Merhabalar sevgili okuyucu. Bu yazımda sizlerle bastonla tanışma ve yoldaş olma hikâyemi paylaşmak istiyorum. Bu hikâyenin, bastonu yeni eline alacak arkadaşlara ilham vereceğini düşünüyorum.
Beyaz bastonla ilk karşılaşmamız 2002 yılında Emirgan Altı Nokta Rehabilitasyon Merkezinde bir bağımsız hareket dersinde gerçekleşiyor. Bağımsız hareket hocamız sevgili Ahmet Ünüvar, elime yaşlı insanların kullandığı bastonu anımsatan bir baston veriyor ve bir odanın kapı girişine beni getiriyor. “Bu bastonu kapı aralığında sallayacaksın” diyor. Ben başlıyorum bastonu sallamaya kapının girişinde bir sağa bir sola. İlk zamanlar buna bir anlam veremiyorum. Hocanın benimle kafa yaptığını düşünüyorum. Sonra başka arkadaşlar da aynı hareketi yapınca, yalnız olmadığıma seviniyorum. Dersin ikinci gününde aynı teknikleri kapı aralığında uygulamaya devam ediyorum. İçten içe bu durum çok gücüme gidiyor. Çünkü ben bastonu yaşlı insanlarla özdeşleştirdim yirmi üç yaşıma dek ve “Benim de elimde bir yaşlı bastonu var” düşüncesine kapılıyorum. Gözlerimden yaşlar akmaya başlıyor. “Ben de yaşlılar gibi bu bastona mahkûm kalacağım” diyorum kendi kendime. “Ben ki köyde dilediğim yere özgürce gidiyorum. Nasıl elime bu değneği alacağım. Asla yapamam” düşüncesi geçiyor kafamdan. Çünkü köy yaşantısında kör bir birey rahatlıkla sokaklarda dolaşabiliyor. Ben çok rahattım en azından.

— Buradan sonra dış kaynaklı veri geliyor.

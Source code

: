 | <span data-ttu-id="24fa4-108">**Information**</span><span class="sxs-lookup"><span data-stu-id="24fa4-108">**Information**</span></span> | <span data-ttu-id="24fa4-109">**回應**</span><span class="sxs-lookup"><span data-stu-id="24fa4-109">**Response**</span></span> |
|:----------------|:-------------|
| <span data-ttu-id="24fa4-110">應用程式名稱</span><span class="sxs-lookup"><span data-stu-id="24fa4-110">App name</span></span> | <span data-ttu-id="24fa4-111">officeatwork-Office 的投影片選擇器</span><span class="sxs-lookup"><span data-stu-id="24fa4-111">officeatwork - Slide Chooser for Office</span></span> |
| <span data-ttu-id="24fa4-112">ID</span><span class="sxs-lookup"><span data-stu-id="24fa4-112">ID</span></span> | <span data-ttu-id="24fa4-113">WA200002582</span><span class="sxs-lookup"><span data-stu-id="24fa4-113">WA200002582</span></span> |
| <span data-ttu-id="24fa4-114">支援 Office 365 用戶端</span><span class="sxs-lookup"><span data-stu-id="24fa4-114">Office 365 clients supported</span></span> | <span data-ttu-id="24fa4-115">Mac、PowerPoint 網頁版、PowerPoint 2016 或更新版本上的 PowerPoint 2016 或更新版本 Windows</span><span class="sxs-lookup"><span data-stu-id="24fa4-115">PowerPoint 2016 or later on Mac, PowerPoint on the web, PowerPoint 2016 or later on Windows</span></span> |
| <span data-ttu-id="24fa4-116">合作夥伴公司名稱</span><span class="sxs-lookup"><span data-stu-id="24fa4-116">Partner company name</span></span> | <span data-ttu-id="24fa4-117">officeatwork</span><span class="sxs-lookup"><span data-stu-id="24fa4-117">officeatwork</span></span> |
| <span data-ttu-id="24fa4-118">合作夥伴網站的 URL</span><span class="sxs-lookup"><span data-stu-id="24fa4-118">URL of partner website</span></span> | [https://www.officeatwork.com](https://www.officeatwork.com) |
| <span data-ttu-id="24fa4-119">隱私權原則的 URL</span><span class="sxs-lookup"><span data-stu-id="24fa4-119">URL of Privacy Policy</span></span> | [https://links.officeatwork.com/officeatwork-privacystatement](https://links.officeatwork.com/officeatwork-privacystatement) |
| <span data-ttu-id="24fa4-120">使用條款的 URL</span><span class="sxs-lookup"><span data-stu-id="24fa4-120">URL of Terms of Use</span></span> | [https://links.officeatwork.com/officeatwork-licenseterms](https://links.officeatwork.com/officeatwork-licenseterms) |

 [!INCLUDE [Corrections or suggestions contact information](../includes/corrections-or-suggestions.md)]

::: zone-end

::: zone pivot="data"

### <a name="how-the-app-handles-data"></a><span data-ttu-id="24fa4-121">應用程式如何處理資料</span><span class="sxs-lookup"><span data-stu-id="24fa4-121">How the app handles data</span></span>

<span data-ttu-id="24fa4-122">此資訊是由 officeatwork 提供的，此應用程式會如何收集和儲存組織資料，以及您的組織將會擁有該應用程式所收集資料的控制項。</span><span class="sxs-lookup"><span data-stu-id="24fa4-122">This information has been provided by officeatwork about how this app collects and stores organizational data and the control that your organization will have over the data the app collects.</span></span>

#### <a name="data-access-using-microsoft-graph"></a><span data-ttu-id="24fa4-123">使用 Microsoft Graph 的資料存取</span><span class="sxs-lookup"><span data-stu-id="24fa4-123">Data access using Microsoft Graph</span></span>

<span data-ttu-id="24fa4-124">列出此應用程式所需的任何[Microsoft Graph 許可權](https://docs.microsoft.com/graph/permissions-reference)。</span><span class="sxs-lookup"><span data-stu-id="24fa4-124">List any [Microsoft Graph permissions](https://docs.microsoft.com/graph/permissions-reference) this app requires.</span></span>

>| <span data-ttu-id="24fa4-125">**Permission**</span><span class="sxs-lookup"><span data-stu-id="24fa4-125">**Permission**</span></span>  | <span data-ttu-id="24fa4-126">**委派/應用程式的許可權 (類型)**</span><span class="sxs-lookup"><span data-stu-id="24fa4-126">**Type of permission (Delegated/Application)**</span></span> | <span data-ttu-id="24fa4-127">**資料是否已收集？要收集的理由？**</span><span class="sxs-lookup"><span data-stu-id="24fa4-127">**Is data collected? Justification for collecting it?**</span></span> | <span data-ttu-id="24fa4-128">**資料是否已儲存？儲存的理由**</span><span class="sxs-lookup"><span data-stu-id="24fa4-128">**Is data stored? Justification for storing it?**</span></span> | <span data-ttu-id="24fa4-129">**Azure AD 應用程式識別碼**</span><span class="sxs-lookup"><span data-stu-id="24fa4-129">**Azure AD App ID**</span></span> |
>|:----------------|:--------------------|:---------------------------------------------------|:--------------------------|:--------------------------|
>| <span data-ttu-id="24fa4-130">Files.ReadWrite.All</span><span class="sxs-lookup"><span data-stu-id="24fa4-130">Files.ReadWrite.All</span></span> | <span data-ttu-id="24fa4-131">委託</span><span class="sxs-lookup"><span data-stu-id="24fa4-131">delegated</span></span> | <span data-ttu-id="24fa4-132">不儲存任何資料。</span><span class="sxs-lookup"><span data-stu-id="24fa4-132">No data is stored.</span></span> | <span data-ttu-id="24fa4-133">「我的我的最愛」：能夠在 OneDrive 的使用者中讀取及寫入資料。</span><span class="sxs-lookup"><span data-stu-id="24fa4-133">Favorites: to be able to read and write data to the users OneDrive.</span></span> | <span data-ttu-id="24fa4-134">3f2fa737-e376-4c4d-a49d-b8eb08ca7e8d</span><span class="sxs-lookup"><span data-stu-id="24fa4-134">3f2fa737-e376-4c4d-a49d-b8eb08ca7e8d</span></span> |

Bir süre bastonla anlaşmazlığım devam ediyor. Ta ki bir pazar günü tek başıma Taksim’e gidene dek. Taksim’de bir bağlama kursuna gideceğim. Kursa birlikte gittiğimiz arkadaşın işi çıkıyor, benimle kursa gelemeyecek. Ben bir taraftan kursa gitmeyi çok istiyorum ancak tek başıma sokağa hiç çıkmadım. Cesaret edip Tek başıma sokağa çıkmayı deneyeceğim. Baston kullanmayı biraz da olsa okulda ve okul çevresinde yaptığım denemelerle biliyorum. Ancak “Hiç sokağa beyaz bastonla çıkmadım. Tek başıma sokağa Nasıl çıkarım” kaygısını taşıyorum şiddetli bir şekilde. Bir an için cesaretimi topluyorum ve “Bunu şimdi yapmazsam bir daha hiç yapamam” diyorum ve atıyorum kendimi sokağa.

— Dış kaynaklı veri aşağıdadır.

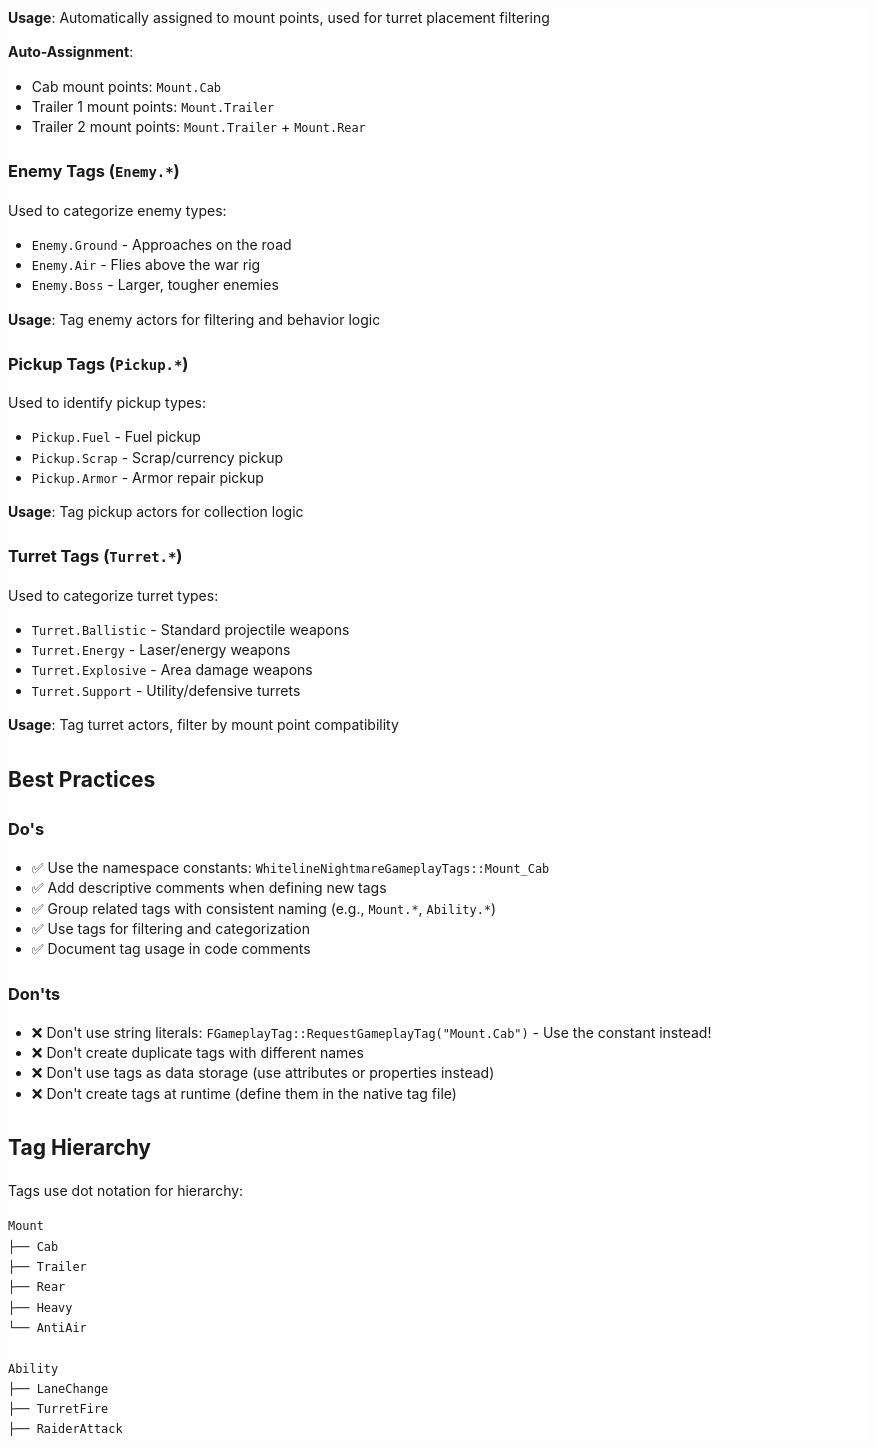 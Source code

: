 **Usage**: Automatically assigned to mount points, used for turret placement filtering

**Auto-Assignment**:
- Cab mount points: `Mount.Cab`
- Trailer 1 mount points: `Mount.Trailer`
- Trailer 2 mount points: `Mount.Trailer` + `Mount.Rear`

### Enemy Tags (`Enemy.*`)
Used to categorize enemy types:
- `Enemy.Ground` - Approaches on the road
- `Enemy.Air` - Flies above the war rig
- `Enemy.Boss` - Larger, tougher enemies

**Usage**: Tag enemy actors for filtering and behavior logic

### Pickup Tags (`Pickup.*`)
Used to identify pickup types:
- `Pickup.Fuel` - Fuel pickup
- `Pickup.Scrap` - Scrap/currency pickup
- `Pickup.Armor` - Armor repair pickup

**Usage**: Tag pickup actors for collection logic

### Turret Tags (`Turret.*`)
Used to categorize turret types:
- `Turret.Ballistic` - Standard projectile weapons
- `Turret.Energy` - Laser/energy weapons
- `Turret.Explosive` - Area damage weapons
- `Turret.Support` - Utility/defensive turrets

**Usage**: Tag turret actors, filter by mount point compatibility

## Best Practices

### Do's
- ✅ Use the namespace constants: `WhitelineNightmareGameplayTags::Mount_Cab`
- ✅ Add descriptive comments when defining new tags
- ✅ Group related tags with consistent naming (e.g., `Mount.*`, `Ability.*`)
- ✅ Use tags for filtering and categorization
- ✅ Document tag usage in code comments

### Don'ts
- ❌ Don't use string literals: `FGameplayTag::RequestGameplayTag("Mount.Cab")` - Use the constant instead!
- ❌ Don't create duplicate tags with different names
- ❌ Don't use tags as data storage (use attributes or properties instead)
- ❌ Don't create tags at runtime (define them in the native tag file)

## Tag Hierarchy

Tags use dot notation for hierarchy:
```
Mount
├── Cab
├── Trailer
├── Rear
├── Heavy
└── AntiAir

Ability
├── LaneChange
├── TurretFire
├── RaiderAttack
```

Bilenler için yazıyorum, Emirgan Körler Rehabilitasyon Merkezi’nin önünden karşıya geçip otobüs durağına ulaşıyorum. Burada yaşadığım kaygının otobüs durağında yok olduğunu belirtmem gerek. Otobüse biniyorum. O yıllarda anons sistemleri filan yok. Diğer yolculardan, ineceğim durağı bana söylemelerini istiyorum. Şansım yardımcı oluyor ve sorduğum yolcu benim doğru durakta inmemi sağlıyor. Taksim’e iniyorum. Daha önce okuldan arkadaşımla birlikte geldiğimiz için kursun yerini zihnimde canlı tutuyorum ve başlıyorum kurs tarafına doğru yürümeye. O an hissettiğim duygu, müthiş bir özgürlük duygusu. Elimde beyaz baston, sokaktayım ve tek başımayım. İşte burada yaşadığım deneyim bana beyaz bastonun değneklikten çıkıp yoldaşlık özelliği kazanmasını sağlıyor.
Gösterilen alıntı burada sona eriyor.